Les deux propositions sont fortes de café. Il me semble qu'un philosophe devrait par définition s'interdire de parler de ce qu'il ne connaît pas, et on suppose que quand Jean Luc Marion parle de religion ou de Descartes, il s'y connaît et attend qu'on s'y connaisse. La seconde proposition est problématique aussi . On suppose que par excellence le philosophe a besoin de sortir de sa philosophie. Il doit faire autre chose, et être capable de parler d'autre chose, et on laisse entendre que c'est même cet autre chose qui semble compter le plus, pas les thèses ou ses arguments philosophiques. Tout le portrait du philosophe français typique est là. Un individu qui ne serait que philosophe, et qui ne serait pas, en outre, catholique, marin , ancien pilote de chasse, amateur de ceps et de bolets, etc. n'aurait aucune chance de retenir l'attention en France, a fortiori chez les Immortels.

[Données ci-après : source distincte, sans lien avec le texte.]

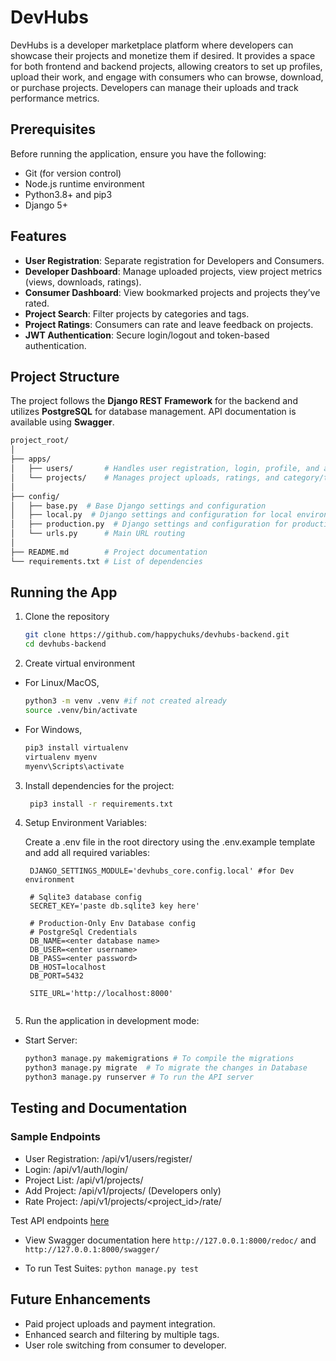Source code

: # DevHubs

DevHubs is a developer marketplace platform where developers can showcase their projects and monetize them if desired. It provides a space for both frontend and backend projects, allowing creators to set up profiles, upload their work, and engage with consumers who can browse, download, or purchase projects. Developers can manage their uploads and track performance metrics.


## Prerequisites

Before running the application, ensure you have the following:

- Git (for version control)
- Node.js runtime environment
- Python3.8+ and pip3
- Django 5+

## Features

- **User Registration**: Separate registration for Developers and Consumers.
- **Developer Dashboard**: Manage uploaded projects, view project metrics (views, downloads, ratings).
- **Consumer Dashboard**: View bookmarked projects and projects they’ve rated.
- **Project Search**: Filter projects by categories and tags.
- **Project Ratings**: Consumers can rate and leave feedback on projects.
- **JWT Authentication**: Secure login/logout and token-based authentication.

## Project Structure

The project follows the **Django REST Framework** for the backend and utilizes **PostgreSQL** for database management. API documentation is available using **Swagger**.

```bash
project_root/
│
├── apps/
│   ├── users/       # Handles user registration, login, profile, and authentication
│   └── projects/    # Manages project uploads, ratings, and category/tag filtering
│
├── config/
│   ├── base.py  # Base Django settings and configuration 
│   ├── local.py  # Django settings and configuration for local environment
│   ├── production.py  # Django settings and configuration for production environment
│   └── urls.py      # Main URL routing
│
├── README.md        # Project documentation
└── requirements.txt # List of dependencies
```

## Running the App

1. Clone the repository

   ```bash
   git clone https://github.com/happychuks/devhubs-backend.git
   cd devhubs-backend
   ```

2. Create virtual environment

- For Linux/MacOS,

  ```bash  
  python3 -m venv .venv #if not created already
  source .venv/bin/activate
  ```

- For Windows,

  ```bash  
  pip3 install virtualenv
  virtualenv myenv
  myenv\Scripts\activate
  ```

3. Install dependencies for the project:

   ```bash
    pip3 install -r requirements.txt
   ```

4. Setup Environment Variables:

   Create a .env file in the root directory using the .env.example template and add all required variables:

   ```env
    DJANGO_SETTINGS_MODULE='devhubs_core.config.local' #for Dev environment

    # Sqlite3 database config
    SECRET_KEY='paste db.sqlite3 key here'

    # Production-Only Env Database config
    # PostgreSql Credentials
    DB_NAME=<enter database name>
    DB_USER=<enter username>
    DB_PASS=<enter password>
    DB_HOST=localhost
    DB_PORT=5432

    SITE_URL='http://localhost:8000'
    
   ```

5. Run the application in development mode:

- Start Server:

  ```bash
  python3 manage.py makemigrations # To compile the migrations
  python3 manage.py migrate  # To migrate the changes in Database
  python3 manage.py runserver # To run the API server  
  ```

## Testing and Documentation

### Sample Endpoints

- User Registration: /api/v1/users/register/
- Login: /api/v1/auth/login/
- Project List: /api/v1/projects/
- Add Project: /api/v1/projects/ (Developers only)
- Rate Project: /api/v1/projects/<project_id>/rate/

Test API endpoints [here](https://www.postman.com/martian-firefly-952437/workspace/devhubs/collection/20852361-c64bcd00-73f5-4a03-b0cd-94a214b5e44c?action=share&creator=20852361)

- View Swagger documentation here `http://127.0.0.1:8000/redoc/` and `http://127.0.0.1:8000/swagger/`

- To run Test Suites: `python manage.py test`

## Future Enhancements

- Paid project uploads and payment integration.
- Enhanced search and filtering by multiple tags.
- User role switching from consumer to developer.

Alors à quand l'election ,à l'Acadéfraise, d'un philosophe qui ne serait que philosophe, et qui ne se distinguerait pas par une confession particulière, par le fait qu'il écrit aussi des romans ou fait de la politique, par un hobby particulier, ou par une deuxième vie ?
Ne faisons pas semblant de penser, le temps d'un buzz, que c'est à l'excellemment sobriquetée «Acadéfraise» que nous regarderons d'abord si nous cherchons des philosophes, catholiques ou non. Compte tenu des traditions de l'Académie, l'élection de Jean-Luc Marion est aussi peu inattendue qu'elle constitue, au regard de son travail, quelque chose d'inessentiel. Bref: cette élection n'est-elle pas, à quantité d'égards, le prototype du non-événement?